Your task: Please copy out all lines of the entries that contain the word "Supabase".

Saved data entries:

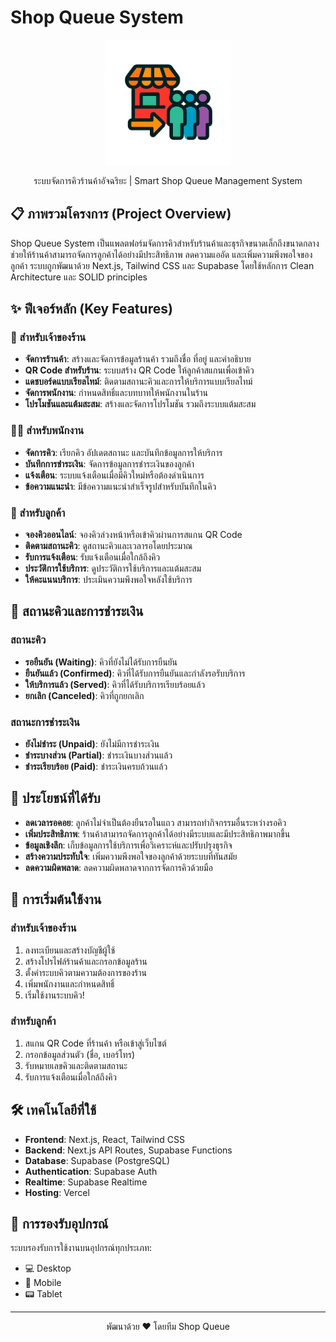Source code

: # Shop Queue System

<p align="center">
  <img src="public/logo.png" alt="Shop Queue Logo" width="200" />
</p>

<p align="center">
  ระบบจัดการคิวร้านค้าอัจฉริยะ | Smart Shop Queue Management System
</p>

## 📋 ภาพรวมโครงการ (Project Overview)

Shop Queue System เป็นแพลตฟอร์มจัดการคิวสำหรับร้านค้าและธุรกิจขนาดเล็กถึงขนาดกลาง ช่วยให้ร้านค้าสามารถจัดการลูกค้าได้อย่างมีประสิทธิภาพ ลดความแออัด และเพิ่มความพึงพอใจของลูกค้า ระบบถูกพัฒนาด้วย Next.js, Tailwind CSS และ Supabase โดยใช้หลักการ Clean Architecture และ SOLID principles

## ✨ ฟีเจอร์หลัก (Key Features)

### 🏪 สำหรับเจ้าของร้าน

- **จัดการร้านค้า**: สร้างและจัดการข้อมูลร้านค้า รวมถึงชื่อ ที่อยู่ และคำอธิบาย
- **QR Code สำหรับร้าน**: ระบบสร้าง QR Code ให้ลูกค้าสแกนเพื่อเข้าคิว
- **แดชบอร์ดแบบเรียลไทม์**: ติดตามสถานะคิวและการให้บริการแบบเรียลไทม์
- **จัดการพนักงาน**: กำหนดสิทธิ์และบทบาทให้พนักงานในร้าน
- **โปรโมชันและแต้มสะสม**: สร้างและจัดการโปรโมชัน รวมถึงระบบแต้มสะสม

### 🧑‍💼 สำหรับพนักงาน

- **จัดการคิว**: เรียกคิว อัปเดตสถานะ และบันทึกข้อมูลการให้บริการ
- **บันทึกการชำระเงิน**: จัดการข้อมูลการชำระเงินของลูกค้า
- **แจ้งเตือน**: ระบบแจ้งเตือนเมื่อมีคิวใหม่หรือต้องดำเนินการ
- **ข้อความแนะนำ**: มีข้อความแนะนำสำเร็จรูปสำหรับบันทึกในคิว

### 👥 สำหรับลูกค้า

- **จองคิวออนไลน์**: จองคิวล่วงหน้าหรือเข้าคิวผ่านการสแกน QR Code
- **ติดตามสถานะคิว**: ดูสถานะคิวและเวลารอโดยประมาณ
- **รับการแจ้งเตือน**: รับแจ้งเตือนเมื่อใกล้ถึงคิว
- **ประวัติการใช้บริการ**: ดูประวัติการใช้บริการและแต้มสะสม
- **ให้คะแนนบริการ**: ประเมินความพึงพอใจหลังใช้บริการ

## 🔄 สถานะคิวและการชำระเงิน

### สถานะคิว

- **รอยืนยัน (Waiting)**: คิวที่ยังไม่ได้รับการยืนยัน
- **ยืนยันแล้ว (Confirmed)**: คิวที่ได้รับการยืนยันและกำลังรอรับบริการ
- **ให้บริการแล้ว (Served)**: คิวที่ได้รับบริการเรียบร้อยแล้ว
- **ยกเลิก (Canceled)**: คิวที่ถูกยกเลิก

### สถานะการชำระเงิน

- **ยังไม่ชำระ (Unpaid)**: ยังไม่มีการชำระเงิน
- **ชำระบางส่วน (Partial)**: ชำระเงินบางส่วนแล้ว
- **ชำระเรียบร้อย (Paid)**: ชำระเงินครบถ้วนแล้ว

## 💼 ประโยชน์ที่ได้รับ

- **ลดเวลารอคอย**: ลูกค้าไม่จำเป็นต้องยืนรอในแถว สามารถทำกิจกรรมอื่นระหว่างรอคิว
- **เพิ่มประสิทธิภาพ**: ร้านค้าสามารถจัดการลูกค้าได้อย่างมีระบบและมีประสิทธิภาพมากขึ้น
- **ข้อมูลเชิงลึก**: เก็บข้อมูลการใช้บริการเพื่อวิเคราะห์และปรับปรุงธุรกิจ
- **สร้างความประทับใจ**: เพิ่มความพึงพอใจของลูกค้าด้วยระบบที่ทันสมัย
- **ลดความผิดพลาด**: ลดความผิดพลาดจากการจัดการคิวด้วยมือ

## 🚀 การเริ่มต้นใช้งาน

### สำหรับเจ้าของร้าน

1. ลงทะเบียนและสร้างบัญชีผู้ใช้
2. สร้างโปรไฟล์ร้านค้าและกรอกข้อมูลร้าน
3. ตั้งค่าระบบคิวตามความต้องการของร้าน
4. เพิ่มพนักงานและกำหนดสิทธิ์
5. เริ่มใช้งานระบบคิว!

### สำหรับลูกค้า

1. สแกน QR Code ที่ร้านค้า หรือเข้าสู่เว็บไซต์
2. กรอกข้อมูลส่วนตัว (ชื่อ, เบอร์โทร)
3. รับหมายเลขคิวและติดตามสถานะ
4. รับการแจ้งเตือนเมื่อใกล้ถึงคิว

## 🛠️ เทคโนโลยีที่ใช้

- **Frontend**: Next.js, React, Tailwind CSS
- **Backend**: Next.js API Routes, Supabase Functions
- **Database**: Supabase (PostgreSQL)
- **Authentication**: Supabase Auth
- **Realtime**: Supabase Realtime
- **Hosting**: Vercel

## 📱 การรองรับอุปกรณ์

ระบบรองรับการใช้งานบนอุปกรณ์ทุกประเภท:

- 💻 Desktop
- 📱 Mobile
- 📟 Tablet

---

<p align="center">
  พัฒนาด้วย ❤️ โดยทีม Shop Queue
</p>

Response for this exercise:
Shop Queue System เป็นแพลตฟอร์มจัดการคิวสำหรับร้านค้าและธุรกิจขนาดเล็กถึงขนาดกลาง ช่วยให้ร้านค้าสามารถจัดการลูกค้าได้อย่างมีประสิทธิภาพ ลดความแออัด และเพิ่มความพึงพอใจของลูกค้า ระบบถูกพัฒนาด้วย Next.js, Tailwind CSS และ Supabase โดยใช้หลักการ Clean Architecture และ SOLID principles
- **Backend**: Next.js API Routes, Supabase Functions
- **Database**: Supabase (PostgreSQL)
- **Authentication**: Supabase Auth
- **Realtime**: Supabase Realtime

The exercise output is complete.